WORK TASK:
Nothing but the lines from the one that contains "Saying that, how" through the end of the data should be reproduced, and each must match exactly.

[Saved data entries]
^^^^^^^^

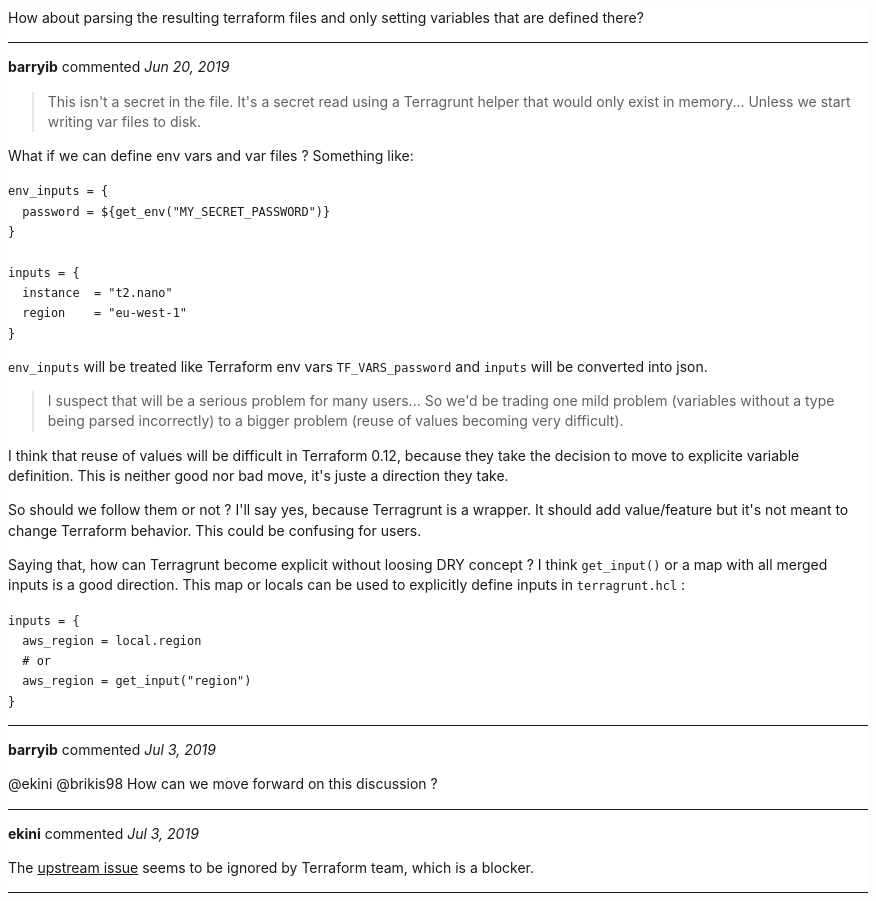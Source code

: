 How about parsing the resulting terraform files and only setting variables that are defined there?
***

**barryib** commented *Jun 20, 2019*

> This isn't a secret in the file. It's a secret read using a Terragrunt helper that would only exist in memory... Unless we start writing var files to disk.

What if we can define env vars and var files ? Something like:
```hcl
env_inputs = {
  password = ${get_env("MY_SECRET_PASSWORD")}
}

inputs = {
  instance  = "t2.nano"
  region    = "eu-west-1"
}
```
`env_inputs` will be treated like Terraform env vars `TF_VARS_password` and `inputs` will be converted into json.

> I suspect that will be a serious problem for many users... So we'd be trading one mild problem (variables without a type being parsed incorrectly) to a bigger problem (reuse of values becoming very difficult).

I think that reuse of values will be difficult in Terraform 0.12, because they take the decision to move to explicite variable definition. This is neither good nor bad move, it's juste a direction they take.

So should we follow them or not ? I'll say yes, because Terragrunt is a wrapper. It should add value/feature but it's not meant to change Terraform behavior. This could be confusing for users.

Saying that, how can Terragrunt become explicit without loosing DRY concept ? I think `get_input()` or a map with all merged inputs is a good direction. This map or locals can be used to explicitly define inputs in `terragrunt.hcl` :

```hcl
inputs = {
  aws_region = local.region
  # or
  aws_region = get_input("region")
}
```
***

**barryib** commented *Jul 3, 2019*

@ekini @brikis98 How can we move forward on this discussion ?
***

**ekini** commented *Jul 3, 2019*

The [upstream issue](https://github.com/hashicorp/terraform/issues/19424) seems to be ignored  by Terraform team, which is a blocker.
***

^^^^^^^^

RESULT:
Saying that, how can Terragrunt become explicit without loosing DRY concept ? I think `get_input()` or a map with all merged inputs is a good direction. This map or locals can be used to explicitly define inputs in `terragrunt.hcl` :

```hcl
inputs = {
  aws_region = local.region
  # or
  aws_region = get_input("region")
}
```
***

**barryib** commented *Jul 3, 2019*

@ekini @brikis98 How can we move forward on this discussion ?
***

**ekini** commented *Jul 3, 2019*

The [upstream issue](https://github.com/hashicorp/terraform/issues/19424) seems to be ignored  by Terraform team, which is a blocker.
***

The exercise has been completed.